### Task brief
Leave the pictures out and quote every line from the start of the listing to the line with "Yacht Dice.", inclusive.

### Data records
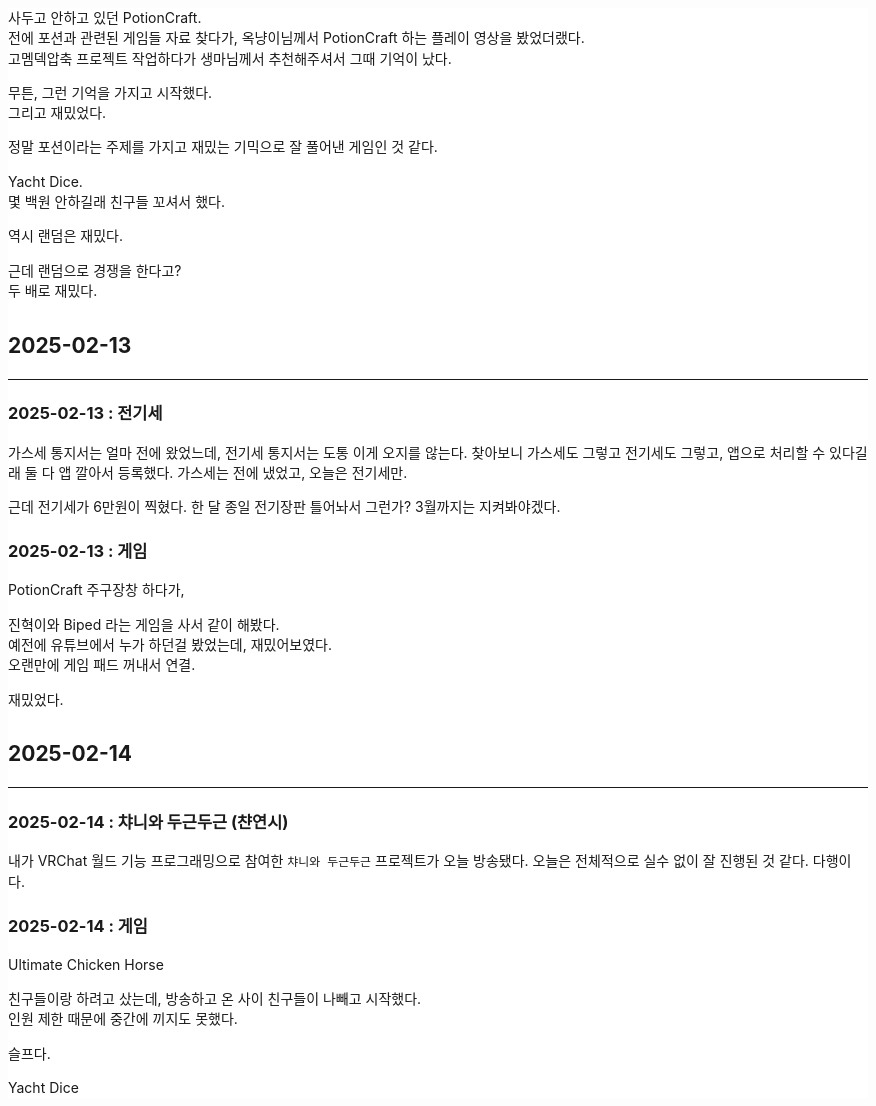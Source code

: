 사두고 안하고 있던 PotionCraft.  
전에 포션과 관련된 게임들 자료 찾다가, 옥냥이님께서 PotionCraft 하는 플레이 영상을 봤었더랬다.  
고멤덱압축 프로젝트 작업하다가 생마님께서 추천해주셔서 그때 기억이 났다.  

무튼, 그런 기억을 가지고 시작했다.  
그리고 재밌었다.  

정말 포션이라는 주제를 가지고 재밌는 기믹으로 잘 풀어낸 게임인 것 같다.  

Yacht Dice.  
몇 백원 안하길래 친구들 꼬셔서 했다.  

역시 랜덤은 재밌다.  

근데 랜덤으로 경쟁을 한다고?  
두 배로 재밌다.  

## 2025-02-13

---

### 2025-02-13 : 전기세

가스세 통지서는 얼마 전에 왔었느데, 전기세 통지서는 도통 이게 오지를 않는다. 찾아보니 가스세도 그렇고 전기세도 그렇고, 앱으로 처리할 수 있다길래 둘 다 앱 깔아서 등록했다. 가스세는 전에 냈었고, 오늘은 전기세만.  

근데 전기세가 6만원이 찍혔다. 한 달 종일 전기장판 틀어놔서 그런가? 3월까지는 지켜봐야겠다.  

### 2025-02-13 : 게임

PotionCraft 주구장창 하다가,  

진혁이와 Biped 라는 게임을 사서 같이 해봤다.  
예전에 유튜브에서 누가 하던걸 봤었는데, 재밌어보였다.  
오랜만에 게임 패드 꺼내서 연결.  

재밌었다.  

## 2025-02-14

---

### 2025-02-14 : 챠니와 두근두근 (챤연시)

내가 VRChat 월드 기능 프로그래밍으로 참여한 `챠니와 두근두근` 프로젝트가 오늘 방송됐다. 오늘은 전체적으로 실수 없이 잘 진행된 것 같다. 다행이다.  

### 2025-02-14 : 게임

Ultimate Chicken Horse  

친구들이랑 하려고 샀는데, 방송하고 온 사이 친구들이 나빼고 시작했다.  
인원 제한 때문에 중간에 끼지도 못했다.  

슬프다.  

Yacht Dice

### Solution
Source code

: 사두고 안하고 있던 PotionCraft.  
전에 포션과 관련된 게임들 자료 찾다가, 옥냥이님께서 PotionCraft 하는 플레이 영상을 봤었더랬다.  
고멤덱압축 프로젝트 작업하다가 생마님께서 추천해주셔서 그때 기억이 났다.  

무튼, 그런 기억을 가지고 시작했다.  
그리고 재밌었다.  

정말 포션이라는 주제를 가지고 재밌는 기믹으로 잘 풀어낸 게임인 것 같다.  

Yacht Dice.  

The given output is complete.